Assignment: Would you retype exactly the lines from the one containing "2. Ammo system" through the last line of the records below, and nothing else?
┌────────
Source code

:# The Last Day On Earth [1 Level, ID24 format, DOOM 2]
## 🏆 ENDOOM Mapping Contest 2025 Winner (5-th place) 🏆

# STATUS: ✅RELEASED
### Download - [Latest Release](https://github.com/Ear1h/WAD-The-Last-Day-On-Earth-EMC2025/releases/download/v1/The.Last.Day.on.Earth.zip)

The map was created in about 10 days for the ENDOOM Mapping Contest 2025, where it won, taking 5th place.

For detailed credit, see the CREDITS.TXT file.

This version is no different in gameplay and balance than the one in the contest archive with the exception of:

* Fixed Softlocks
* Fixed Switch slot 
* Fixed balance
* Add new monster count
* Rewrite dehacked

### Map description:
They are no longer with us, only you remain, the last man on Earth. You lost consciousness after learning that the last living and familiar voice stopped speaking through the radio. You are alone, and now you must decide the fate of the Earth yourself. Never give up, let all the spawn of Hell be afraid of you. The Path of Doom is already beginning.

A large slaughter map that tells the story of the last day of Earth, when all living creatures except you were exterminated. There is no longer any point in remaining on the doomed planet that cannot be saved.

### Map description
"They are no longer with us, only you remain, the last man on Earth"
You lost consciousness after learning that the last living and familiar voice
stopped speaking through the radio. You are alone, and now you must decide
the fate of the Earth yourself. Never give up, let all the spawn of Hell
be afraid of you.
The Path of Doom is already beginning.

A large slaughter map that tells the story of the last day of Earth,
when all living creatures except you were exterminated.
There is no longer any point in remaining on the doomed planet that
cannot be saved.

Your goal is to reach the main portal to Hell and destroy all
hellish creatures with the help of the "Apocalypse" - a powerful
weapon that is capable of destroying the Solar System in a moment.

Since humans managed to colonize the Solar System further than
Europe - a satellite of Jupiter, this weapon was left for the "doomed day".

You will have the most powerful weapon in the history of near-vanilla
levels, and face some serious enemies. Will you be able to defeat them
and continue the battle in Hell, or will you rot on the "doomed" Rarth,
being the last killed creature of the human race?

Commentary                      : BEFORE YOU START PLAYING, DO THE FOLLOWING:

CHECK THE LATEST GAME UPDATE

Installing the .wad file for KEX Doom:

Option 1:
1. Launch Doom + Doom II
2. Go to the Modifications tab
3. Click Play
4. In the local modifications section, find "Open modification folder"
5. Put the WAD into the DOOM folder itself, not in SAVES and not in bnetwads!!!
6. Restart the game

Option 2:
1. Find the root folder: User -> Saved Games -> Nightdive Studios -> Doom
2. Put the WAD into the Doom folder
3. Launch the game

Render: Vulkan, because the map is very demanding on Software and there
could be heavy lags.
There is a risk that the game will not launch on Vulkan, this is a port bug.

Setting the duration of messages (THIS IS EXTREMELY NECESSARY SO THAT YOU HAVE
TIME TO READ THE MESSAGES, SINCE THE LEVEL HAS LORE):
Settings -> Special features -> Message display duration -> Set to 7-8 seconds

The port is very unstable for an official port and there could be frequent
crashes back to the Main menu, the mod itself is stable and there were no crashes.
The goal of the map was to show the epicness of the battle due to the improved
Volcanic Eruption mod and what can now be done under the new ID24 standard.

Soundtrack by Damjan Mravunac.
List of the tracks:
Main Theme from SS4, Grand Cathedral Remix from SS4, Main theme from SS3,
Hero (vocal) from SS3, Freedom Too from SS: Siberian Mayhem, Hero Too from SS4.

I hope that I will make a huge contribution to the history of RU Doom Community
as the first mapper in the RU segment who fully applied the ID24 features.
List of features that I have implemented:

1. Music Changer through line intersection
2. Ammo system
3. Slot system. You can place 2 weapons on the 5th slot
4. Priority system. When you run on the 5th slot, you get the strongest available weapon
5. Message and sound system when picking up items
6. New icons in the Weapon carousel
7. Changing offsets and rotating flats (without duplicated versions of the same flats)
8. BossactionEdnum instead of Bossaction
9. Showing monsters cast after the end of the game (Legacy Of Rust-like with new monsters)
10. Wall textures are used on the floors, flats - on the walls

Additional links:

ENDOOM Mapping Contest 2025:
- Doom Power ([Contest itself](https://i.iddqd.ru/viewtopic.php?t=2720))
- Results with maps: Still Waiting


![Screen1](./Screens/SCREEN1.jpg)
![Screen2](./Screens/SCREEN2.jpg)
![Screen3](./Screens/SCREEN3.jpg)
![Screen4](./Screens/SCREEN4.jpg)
└────────
Result:
2. Ammo system
3. Slot system. You can place 2 weapons on the 5th slot
4. Priority system. When you run on the 5th slot, you get the strongest available weapon
5. Message and sound system when picking up items
6. New icons in the Weapon carousel
7. Changing offsets and rotating flats (without duplicated versions of the same flats)
8. BossactionEdnum instead of Bossaction
9. Showing monsters cast after the end of the game (Legacy Of Rust-like with new monsters)
10. Wall textures are used on the floors, flats - on the walls

Additional links:

ENDOOM Mapping Contest 2025:
- Doom Power ([Contest itself](https://i.iddqd.ru/viewtopic.php?t=2720))
- Results with maps: Still Waiting


![Screen1](./Screens/SCREEN1.jpg)
![Screen2](./Screens/SCREEN2.jpg)
![Screen3](./Screens/SCREEN3.jpg)
![Screen4](./Screens/SCREEN4.jpg)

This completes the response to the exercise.